O esboço de pateada no S. Carlos foi, mal educado, estúpido e imerecido. Mal educado porque nunca se pateia um cantor que fazendo das tripas coração vem salvar uma produção, um cantor que teve de cantar em cima da hora, sem preparar ao longo de meses um papel. Um cantor substituto não tem culpa da situação e tem um lugar ingrato, se não se gosta poupam-se as palmas. Bater com os "cascos no chão" (como diz Jorge Calado no Expresso) é um acto que, nesta situação, indignifica quem o pratica.

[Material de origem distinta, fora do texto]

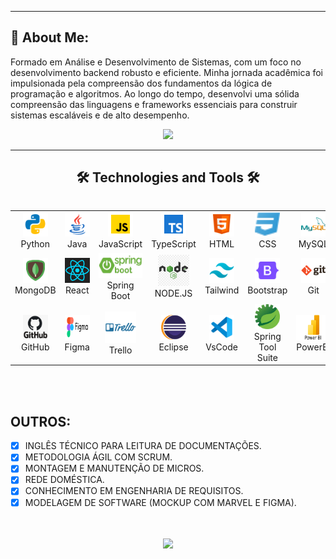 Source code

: 
---
## 💫 About Me:
 Formado em Análise e Desenvolvimento de Sistemas, com um foco no desenvolvimento backend robusto e eficiente. Minha jornada acadêmica foi impulsionada pela compreensão dos fundamentos da lógica de programação e algoritmos. Ao longo do tempo, desenvolvi uma sólida compreensão das linguagens e frameworks essenciais para construir sistemas escaláveis e de alto desempenho.


<div align="center">
  <a href="https://www.linkedin.com/in/jorgeaugusto88">
    <img src="https://img.shields.io/badge/-LinkedIn-%230077B5?style=for-the-badge&logo=linkedin&logoColor=white">
  </a> 
</div>




---
<h2 align="center">🛠️ Technologies and Tools 🛠️</h2>


<div style="display: flex; align-items: flex-start; align: center">
  <table align="center">
    <tr>
      <td align="center" width="96">
        <img src="./assets/python.png" alt="icon" width="40" height="40" />
        <br>Python
      </td>
      <td align="center" width="96">
        <img src="./assets/java.png" alt="icon" width="40" height="40" />
        <br>Java
      </td>
      <td align="center" width="96">
          <img src="./assets/js.png" alt="icon" width="40" height="40" />
        <br>JavaScript
      </td>
      <td align="center" width="96">
          <img src="./assets/ts.png" alt="icon" width="40" height="40" />
        <br>TypeScript
      </td>
      <td align="center" width="96">
          <img src="./assets/html.png" alt="icon" width="40" height="40" />
        <br>HTML
      </td>
      <td align="center" width="96">
          <img src="./assets/css.png" alt="icon" width="40" height="40" />
        <br>CSS
      </td>
      <td align="center" width="96">
          <img src="./assets/mysql.png" alt="icon" width="40" height="40" />
        <br>MySQL
      </td>
    </tr>
    <tr>
      <td align="center" width="96">
          <img src="./assets/mongodb.png" alt="icon" width="40" height="40" />
        <br>MongoDB
      </td>
      <td align="center" width="96">
          <img src="./assets/react.svg" alt="icon" width="40" height="40" />
        <br>React
      </td>
      <td align="center" width="96">
          <img src="./assets/springboot.png" alt="icon" width="80" height="40" />
        <br>Spring Boot
      <td align="center" width="96">
          <img src="./assets/node.png" alt="icon" width="50" height="50" />
        <br>NODE.JS
      </td>
      <td align="center"  width="96">
          <img src="./assets/tailwind.png" width="40" height="40" alt="icon" />
        <br>Tailwind
      </td>
      <td align="center" width="96">
          <img src="./assets/bootstrap.png" width="40" height="40" alt="icon" />
        <br>Bootstrap
      </td>
      <td align="center" width="96"> 
          <img src="./assets/git.png" width="40" height="40" alt="icon" />
        <br>Git
      </td>
    </tr>
    <tr>
    <td align="center"  width="96">
          <img src="./assets/github.png" width="40" height="40" alt="icon" />
        <br>GitHub
      </td>
    <td align="center"  width="96">
          <img src="./assets/figma.png" width="60" height="40" alt="icon" />
        <br>Figma
      </td>
      <td align="center" width="96">
          <img src="./assets/trello.png" width="50" height="50" alt="icon" />
        <br>Trello
      </td>
      <td align="center" width="96">
          <img src="./assets/eclipse.svg"width="40" height="40" alt="icon" />
        <br>Eclipse
      </td>
      <td align="center" width="96">
          <img src="./assets/vsc.png" width="40" height="40" alt="icon" />
        <br>VsCode
      </td>
      <td align="center" width="96">
          <img src="./assets/sts.png" width="40" height="40" alt="icon" />
        <br>Spring Tool Suite
        </td>
        </td>
      <td align="center" width="96">
          <img src="./assets/powerbi.png" width="60" height="40" alt="icon" />
        <br>PowerBI
      </td>
  </tr>
  </table>
</div>
<br><br>



## OUTROS:

- [x] INGLÊS TÉCNICO PARA LEITURA DE DOCUMENTAÇÕES.        
- [x] METODOLOGIA ÁGIL COM SCRUM.
- [x] MONTAGEM E MANUTENÇÃO DE MICROS.
- [x] REDE DOMÉSTICA.
- [X] CONHECIMENTO EM ENGENHARIA DE REQUISITOS.
- [X] MODELAGEM DE SOFTWARE (MOCKUP COM MARVEL E FIGMA).

<BR>
<BR>

<div ALIGN="CENTER">
    <img src="https://github-readme-stats.vercel.app/api/top-langs/?username=JORGE-PATROCINIO&layout=compact&langs_count=7&theme=github_dark">  
</div>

É estúpido e imerecido porque o cantor cantou muitíssimo bem, se em Flores tinhamos uma voz, em Blake temos um estilo, quem não se apercebeu dos dotes de Rockwell não pode ter muita inteligência. Em Rockwell Blake temos uma voz suave, muito bem apoiada nos agudos, o recurso muito bem utilizado da voz de cabeça, um fraseado límpido, uma capacidade de articulação muito elevada e, pode-se dizer com toda a certeza, uma leitura musical de grande elegância. Um tenor agudo de Rossini como ainda há raros no mundo. Foi dito que a sua voz era um "destroço". Não me parece, a voz muda com a idade. Um cantor não é um velocista dos cem metros. Relembro o fantástico Krauss, tive oportunidade de o escutar ao vivo durante mais de vinte anos (escuto música desde os cinco). Percebi que a sua voz foi mudando, que se tornou "mais pequena", mas a sua subtileza, a sua inteligência compensavam essa natural evolução de voz. Não me interessa ouvir um rapaz de trinta anos com uma voz deslumbrante se não souber utilizar o instrumento, veja-se a Angela Gheorghiu! Rockweel Blake foi notável na estreia, entrou um pouco inseguro, quem não o estaria, mas encontrou-se e fez um último acto notabilíssimo. Quer em cenas de conjunto, quer nas árias. Escutei pela rádio numa récita posterior e ainda fiquei mais convencido das qualidades de Rockwell.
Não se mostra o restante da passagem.